Let’s dig deeper into the transpiration process to better understand water flows and needs in trees. I’ll try to keep it simple, as Prof. del Campo admirably does when he shares his wealth of knowledge with the GUARDIAN partners and stakeholders.

Professor Antonio de Campo briefing Guardian stakehloders
Figure 1. Professor Antonio de Campo (the one holding the laptop) briefing Guardian stakehloders at the study site a few weeks ago (frame extracted from the TV Riba-Roja report in Catalan)

Liquid water flows from the roots to the leaves driven by capillarity and by water potential differences (measured in MPa), which is the magnitude used in plant physiology to measure the tendency of water to move from one area to another due to diverse physical or chemical phenomena like osmosis, gravity, mechanical pressure, etc. Overall, the energy driving transpiration is the difference in energy between the water in the soil and the water in the atmosphere. As such, water always moves from the system with a higher water potential (soil) to the system with a lower water potential (atmosphere), as can be seen in the figure (watch out! water potential is a negative variable in our system at hand!).

Water potential gradient
Figure 2. Water moves upwards from the roots through the xylem to leafs and incorporated into the atmosphere due to the water potential gradient through the different compartments (soil, plant and atmosphere)

The atmosphere to which the leaf is exposed drives transpiration, causing massive water loss from the plant under severe drought periods. Dehydratation in plants may cause physiology changes (e.g. trees may stop carrying out photosynthesis and stop growing) ending up to irreversible effects causing death. You may want to know more about how drought kills plants (if so check out this outstanding piece of work from CREAF scientists) but, the topic covered in here deals with how to keep trees alive and vigorous!

In the following paragraphs I’ll try to summarize the efforts taken at the Guardian project to improve fire resilience and ecosystem services in la Vallesa through ecohydrological-based forest management practices. What a complex name, when we can call it proactive silviculture!

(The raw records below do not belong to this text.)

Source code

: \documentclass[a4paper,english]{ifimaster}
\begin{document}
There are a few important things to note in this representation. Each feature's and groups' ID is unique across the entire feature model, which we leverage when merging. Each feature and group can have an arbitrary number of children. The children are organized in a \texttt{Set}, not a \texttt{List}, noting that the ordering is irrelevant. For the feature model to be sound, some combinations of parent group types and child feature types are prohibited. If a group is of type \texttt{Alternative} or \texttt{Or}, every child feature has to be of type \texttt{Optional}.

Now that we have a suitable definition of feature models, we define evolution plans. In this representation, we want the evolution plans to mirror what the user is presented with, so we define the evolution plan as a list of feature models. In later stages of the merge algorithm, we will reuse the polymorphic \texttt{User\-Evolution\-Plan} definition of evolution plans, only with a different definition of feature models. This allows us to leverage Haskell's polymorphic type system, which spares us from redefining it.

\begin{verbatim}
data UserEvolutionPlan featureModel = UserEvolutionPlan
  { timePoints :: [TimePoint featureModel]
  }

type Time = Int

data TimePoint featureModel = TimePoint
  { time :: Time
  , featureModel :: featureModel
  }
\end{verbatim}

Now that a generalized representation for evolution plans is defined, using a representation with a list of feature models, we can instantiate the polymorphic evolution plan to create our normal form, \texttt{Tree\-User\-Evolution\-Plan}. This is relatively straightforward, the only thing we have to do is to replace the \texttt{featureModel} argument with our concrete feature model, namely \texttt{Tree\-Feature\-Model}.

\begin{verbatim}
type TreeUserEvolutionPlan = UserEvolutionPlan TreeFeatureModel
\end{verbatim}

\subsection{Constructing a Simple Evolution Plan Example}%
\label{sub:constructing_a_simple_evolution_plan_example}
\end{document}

Hydrology-oriented silviculture embraces forest management practices aimed at quantifying and manipulating the water cycle components according to specific goals. When those goals lie in maximizing economic, ecological and social returns without compromising ecosystems functionality, or better expressed, with a clear aim of improving ecosystems services, we can surely start talking about ecohydrology-oriented silviculture. This is indeed a way of doing proactive (vs reactive) management, by which forest managers can design actions to ensure, among others, the following objectives:

  • Create favourable conditions to improve forests response to extreme droughts
  • Modify tree and forest structures to increase resilience to wildfires
  • Improve forests aesthetic and recreational components

Prof. del Campo has devoted a huge amount of effort in this field, and now he and his team at UPV are distilling the results of this research into the Guardian project. They are studying when, how much and by what means La Vallesa forest has to be watered to achieve the above-mentioned objectives.

They are approaching the problem at two scales:

  1. The plot scale: to get insights on the ecohydrological processes of the soil-plant-atmosphere continuum of a particular site at La Vallesa forest.
  2.  The landscape scale: to relate afterwards key variables from those studied processes with satellite-sensed data for operational monitoring of la Vallesa watering needs.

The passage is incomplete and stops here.